What’s to tell? I could write my life story, but that would take days, bore you to death (because I’d leave out all the racy parts) and use more bandwidth than I’ve paid for. So I’ll start with the basics, and if you want to know more you’re just going to have to stick around and find out.
I grew up in Simi Valley, California, a small town now home to the Reagan Library. Like most kids on the west coast, I dreamed of going back east for college. Tucson was as far east as my little car would take me, so there I stayed. I worked hard and put myself through college. I graduated from the University of Arizona in 2000 with a degree in Business Administration, and received a Masters of Taxation from Arizona State University in 2003. After a three year stint with the Federal Business Tax Group of Arthur Andersen, I left behind the 80 hour work weeks of public accounting for the quiet life of industry. I still occasionally work an 80 hour week. I do not miss filling out a timesheet.

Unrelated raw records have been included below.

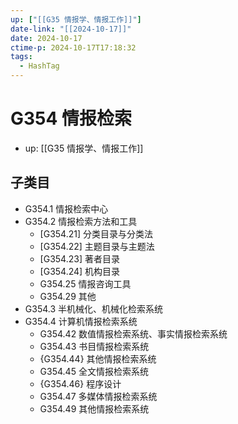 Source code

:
 ```yaml
---
up: ["[[G35 情报学、情报工作]]"]
date-link: "[[2024-10-17]]"
date: 2024-10-17
ctime-p: 2024-10-17T17:18:32
tags:
  - HashTag
---
```


# G354 情报检索

- up: [[G35 情报学、情报工作]]

## 子类目

- G354.1 情报检索中心
- G354.2 情报检索方法和工具
	- [G354.21] 分类目录与分类法
	- [G354.22] 主题目录与主题法
	- [G354.23] 著者目录
	- [G354.24] 机构目录
	- G354.25 情报咨询工具
	- G354.29 其他
- G354.3 半机械化、机械化检索系统
- G354.4 计算机情报检索系统
	- G354.42 数值情报检索系统、事实情报检索系统
	- G354.43 书目情报检索系统
	- {G354.44} 其他情报检索系统
	- G354.45 全文情报检索系统
	- {G354.46} 程序设计
	- G354.47 多媒体情报检索系统
	- G354.49 其他情报检索系统
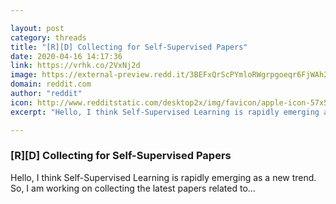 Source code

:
 ```yaml
---

layout: post
category: threads
title: "[R][D] Collecting for Self-Supervised Papers"
date: 2020-04-16 14:17:36
link: https://vrhk.co/2VxNj2d
image: https://external-preview.redd.it/3BEFxQrScPYmloRWgrpgoeqr6FjWAh2XNc4F21CGiok.jpg?width=400&height=209.42408377&auto=webp&crop=400:209.42408377,smart&s=374bf9d8e48d35a2eaa13865e941bf8f45119e2f
domain: reddit.com
author: "reddit"
icon: http://www.redditstatic.com/desktop2x/img/favicon/apple-icon-57x57.png
excerpt: "Hello, I think Self-Supervised Learning is rapidly emerging as a new trend. So, I am working on collecting the latest papers related to..."

---
```


### [R][D] Collecting for Self-Supervised Papers

Hello, I think Self-Supervised Learning is rapidly emerging as a new trend. So, I am working on collecting the latest papers related to...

By day, I’m a 30ish Senior Tax Manager for a privately owned, family operated real estate investment company and the high net worth individuals associated with the company. Yes, ladies and gentlemen, I earn my living finding and exploiting tax loopholes for rich people. I love my job. I’m good at what I do, and I’m proud of it.
By night, I’m momma to a little boy who’s the light of my life and at the same time the bane of my existence. Is that even possible?
Somewhere in all this, I find time blog about things that amuse or irritate or infuriate. While I generally consider myself a conservative and align my interests with the Republican Party, I’m a card carrying member of the “Leave Me Alone” Party. I’ll leave you alone, if you leave me alone. Stay out of my wallet, my doctor’s office, my diet, my bedroom, etc. and I’ll support your desire to do what you’d like (within the limits of the law of course). Start meddling in what I eat, raising my taxes, telling me what kind of car I should drive, how to raise my son, or telling me how to live my life at all, then we have a problem.
I enjoy playing armchair political pundit. I hope you enjoy reading it.